- Assigned task
Select from the data all lines with the word "Баклажаны".

--- Exercise material ---

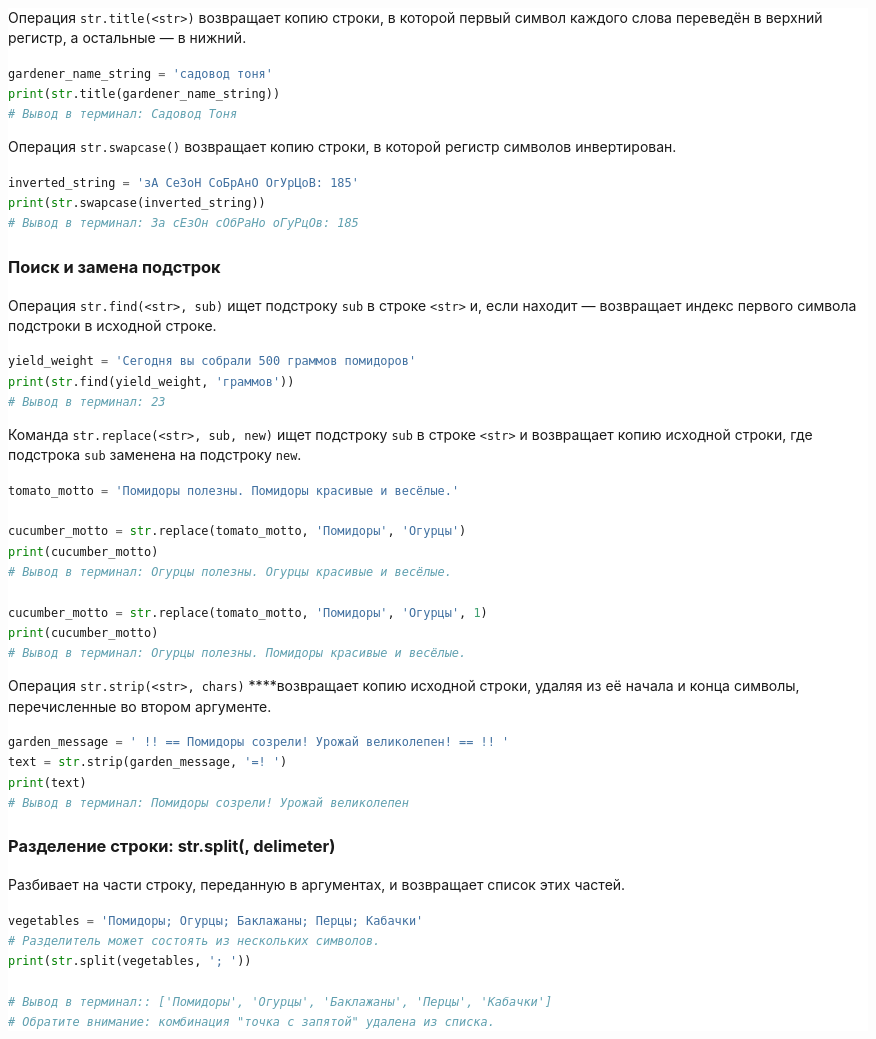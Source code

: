Операция `str.title(<str>)` возвращает копию строки, в которой первый символ каждого слова переведён в верхний регистр, а остальные — в нижний.

```python
gardener_name_string = 'садовод тоня'
print(str.title(gardener_name_string))
# Вывод в терминал: Садовод Тоня
```

Операция `str.swapcase()` возвращает копию строки, в которой регистр символов инвертирован.

```python
inverted_string = 'зА СеЗоН СоБрАнО ОгУрЦоВ: 185'
print(str.swapcase(inverted_string))
# Вывод в терминал: За сЕзОн сОбРаНо оГуРцОв: 185
```

### **Поиск и замена подстрок**

Операция `str.find(<str>, sub)` ищет подстроку `sub` в строке `<str>` и, если находит — возвращает индекс первого символа подстроки в исходной строке.

```python
yield_weight = 'Сегодня вы собрали 500 граммов помидоров'
print(str.find(yield_weight, 'граммов'))
# Вывод в терминал: 23
```

Команда `str.replace(<str>, sub, new)` ищет подстроку `sub` в строке `<str>` и возвращает копию исходной строки, где подстрока `sub` заменена на подстроку `new`.

```python
tomato_motto = 'Помидоры полезны. Помидоры красивые и весёлые.'

cucumber_motto = str.replace(tomato_motto, 'Помидоры', 'Огурцы')
print(cucumber_motto)
# Вывод в терминал: Огурцы полезны. Огурцы красивые и весёлые.

cucumber_motto = str.replace(tomato_motto, 'Помидоры', 'Огурцы', 1)
print(cucumber_motto)
# Вывод в терминал: Огурцы полезны. Помидоры красивые и весёлые.
```

Операция `str.strip(<str>, chars)` ****возвращает копию исходной строки, удаляя из её начала и конца символы, перечисленные во втором аргументе.

```python
garden_message = ' !! == Помидоры созрели! Урожай великолепен! == !! '
text = str.strip(garden_message, '=! ')
print(text)
# Вывод в терминал: Помидоры созрели! Урожай великолепен
```

### **Разделение строки: str.split(<str>, delimeter)**

Разбивает на части строку, переданную в аргументах, и возвращает список этих частей.

```python
vegetables = 'Помидоры; Огурцы; Баклажаны; Перцы; Кабачки'
# Разделитель может состоять из нескольких символов.
print(str.split(vegetables, '; '))

# Вывод в терминал:: ['Помидоры', 'Огурцы', 'Баклажаны', 'Перцы', 'Кабачки']
# Обратите внимание: комбинация "точка с запятой" удалена из списка.
```
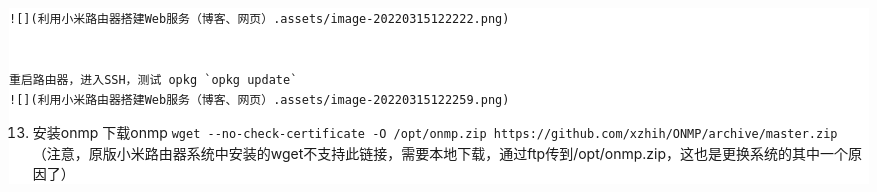 	![](利用小米路由器搭建Web服务（博客、网页）.assets/image-20220315122222.png)


	重启路由器，进入SSH，测试 opkg `opkg update`
	![](利用小米路由器搭建Web服务（博客、网页）.assets/image-20220315122259.png)

13. 安装onmp
	下载onmp
	`wget --no-check-certificate -O /opt/onmp.zip https://github.com/xzhih/ONMP/archive/master.zip` （注意，原版小米路由器系统中安装的wget不支持此链接，需要本地下载，通过ftp传到/opt/onmp.zip，这也是更换系统的其中一个原因了）
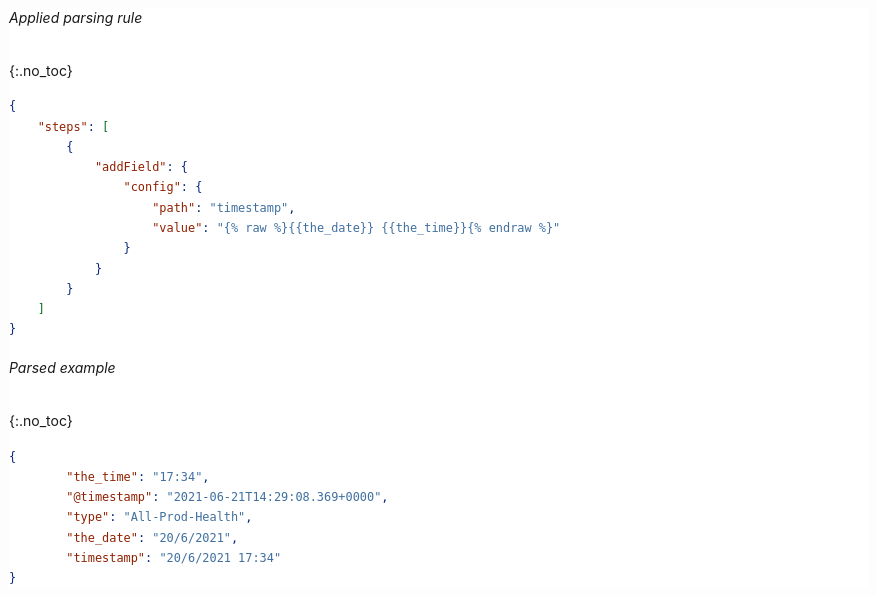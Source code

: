 ###### Applied parsing rule 
{:.no_toc}

```json
{
    "steps": [
        {
            "addField": {
                "config": {
                    "path": "timestamp",
                    "value": "{% raw %}{{the_date}} {{the_time}}{% endraw %}"
                }
            }
        }
    ]
}
```


###### Parsed example 
{:.no_toc}

```json
{
        "the_time": "17:34",
        "@timestamp": "2021-06-21T14:29:08.369+0000",
        "type": "All-Prod-Health",
        "the_date": "20/6/2021",
        "timestamp": "20/6/2021 17:34"
}
```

---

- Expected answer
vegetables = 'Помидоры; Огурцы; Баклажаны; Перцы; Кабачки'
# Вывод в терминал:: ['Помидоры', 'Огурцы', 'Баклажаны', 'Перцы', 'Кабачки']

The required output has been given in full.